See below how it looks like now.


>> +        return cmdline;
>> +
>> +    *param = virKernelCmdlineArgNormalize(cmdline, offset);
> 
> ^This normalization should be done in virKernelCmdlineMatchParam instead. That
> way, you won't need a wrapper over virKernelArgNormalize.
> 

Yes, done.

>> +    cmdline = cmdline + offset;
>> +    /* param has no value */
>> +    if (*cmdline != '=')
>> +        return cmdline;
> 
> ^This check could then be dropped along with moving the cursor in the cmdline
> string.
> 

Yes, done.

>> +
>> +    cmdline = virKernelCmdlineSkipDbQuote(++cmdline, &is_quoted);
>> +    offset = virKernelCmdlineNextSpace(cmdline, &is_quoted);
> 
> If we do the above, we should be able to ditch ^this second loop searching for
> the next space.
> 

Yes, done.

>> +    if (cmdline[offset-1] == '"')
>> +        *val = g_strndup(cmdline, offset-1);
>> +    else
>> +        *val = g_strndup(cmdline, offset);
> 
> ^Here you'd have to do arithmetics using the *res variable instead.
> 
>> +
>> +    return cmdline + offset;
> 
> We'd simply return *res;
> 

So the function would look like this now:

     virSkipSpaces(&cmdline);
     cmdline = virKernelCmdlineSkipQuote(cmdline, &is_quoted);
     equal_index = virKernelCmdlineFindEqual(cmdline, is_quoted, &next);

     if (next == cmdline)
         return next;

     /* param has no value */
     if (equal_index == 0) {
         if (is_quoted && next[-1] == '"')
             *param = g_strndup(cmdline, next - cmdline - 1);
         else
             *param = g_strndup(cmdline, next - cmdline);
         return next;
     }

     *param = g_strndup(cmdline, equal_index);

     if (cmdline[equal_index + 1] == '"') {
         is_quoted = true;
         equal_index++;
     }

     if (is_quoted && next[-1] == '"')
         *val = g_strndup(cmdline + equal_index + 1,
                          next - cmdline - equal_index - 2);
     else
         *val = g_strndup(cmdline + equal_index + 1,
                          next - cmdline - equal_index - 1);
     return next;

There's still a bit of handling required due to the kernel's quoting 
rules.

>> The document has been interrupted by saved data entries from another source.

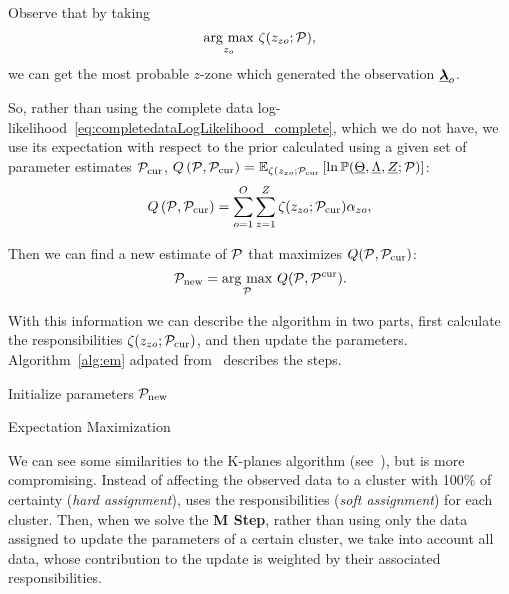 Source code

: \documentclass{ifacconf}  %
\begin{document}
Observe that by taking
\begin{equation}\label{eq:argmaxz}
\underset{z_{o}}{\argmax}\ {\zeta(z_{zo};\set{P})},
\end{equation}
we can get the most probable $z$-zone which generated the observation $\randomvec{\lambda}_{o}$.


So, rather than using the complete data log-likelihood~\eqref{eq:completedataLogLikelihood_complete}, which we do not have, we use its expectation with respect to the prior calculated using a given set of parameter estimates $\set{P}_{\mathrm{cur}}$,  ${Q\left(\set{P},\set{P}_{\mathrm{cur}}\right)=\expectation[{\zeta(z_{zo};\set{P}_{\mathrm{cur}}}]{\ln\probability{\random{\Theta},\random{\Lambda},\random{Z};\set{P}}}}$:
\begin{equation}
  \label{eq:completedataLogLikelihood_expectation}
 Q\left(\set{P},\set{P}_{\mathrm{cur}}\right) =
  \sum_{o=1}^{O}\sum_{z=1}^{Z}  \zeta(z_{zo};\set{P}_{\mathrm{cur}})\alpha_{zo}
      ,
\end{equation}


Then we can find a new estimate of $\set{P}$ that maximizes $Q(\set{P},\set{P}_{\mathrm{cur}})$:
\begin{equation} \label{eq:Mstep}
  \set{P}_{\mathrm{new}}=\underset{\set{P}}{\argmax}\ Q(\set{P},\set{P}^{\mathrm{cur}}).
\end{equation}

With this information we can describe the \EM{} algorithm in two parts, first calculate the responsibilities $\zeta(z_{zo};\set{P}_{\mathrm{cur}})$, and then update the parameters.
Algorithm~\ref{alg:em} adpated from~\mbox{\cite[Chapter 9]{Bishop2006}} describes the steps.

\begin{algorithm2e}[h]
  \DontPrintSemicolon%
  Initialize parameters $\set{P}_{\mathrm{new}}$\;
 \caption{Expectation Maximization}\label{alg:em}
\end{algorithm2e}

We can see some similarities to the K-planes algorithm (see~\cite{BradleyMangasarian2000}), but \EM{} is more compromising.
Instead of affecting the observed data to a cluster with 100\% of certainty (\emph{hard assignment}), \EM{} uses the responsibilities (\emph{soft assignment}) for each cluster.
Then, when we solve the \textbf{M Step}, rather than using only the data assigned to update the parameters of a certain cluster, we take into account all data, whose contribution to the update is weighted by their associated responsibilities.
\end{document}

I took the liberty of using 'next' in place of 'res' as I think 
it conveys better its purpose. Let me know if that looks good to you.

>> +}
>> +
>> +
>> +#define VIR_CMDLINE_STR_CMP(kernel_val, caller_val, flags) \
>> +    (((flags & VIR_KERNEL_CMDLINE_FLAGS_CMP_EQ) && \
>> +      STREQ(kernel_val, caller_val)) || ((flags & VIR_KERNEL_CMDLINE_FLAGS_CMP_PREFIX) && \
>> +                                         STRPREFIX(kernel_val, caller_val)))
>> +
>> +
>> +/*
>> + * Try to match the provided kernel cmdline string with the provided @arg
>> + * and the list @values of possible values according to the matching strategy
>> + * defined in @flags. Possible options include:
>> + * - VIR_KERNEL_CMDLINE_FLAGS_CMP_PREFIX: do a substring comparison of values
> 
> I know you used it in the following patches to match against the accepted
> values, but do we really need to match with a prefix, I'd be fine with simple
> stirng equality matching in all cases and not mix the matching strategy for
> both values and kernel arguments.
> 

The prefix based comparison is to make sure libvirt matches exactly like 
the kernel code does for the parameter prot_virt (see 
arch/s390/kernel/uv.c -> prot_virt_setup -> kstrtobool) which performs 
prefix based matching. Using equality matching should work for most 
cases but there would be certain corner cases missed (i.e. 
prot_virt=yfoo will be recognized as 'activate' by the kernel but not by 
libvirt).

If you think such cases are not worth the trouble I can remove the 
PREFIX flag, let me know what you prefer.

>> + *   (uses size of value provided as input)
>> + * - VIR_KERNEL_CMDLINE_FLAGS_CMP_EQ: do a strict string comparison of values
> 
> ^This should be default used in all cases IMO unless the prefix matching
> provides us with a considerable performance gain.
> 

Yes, that makes sense. I made it the default now.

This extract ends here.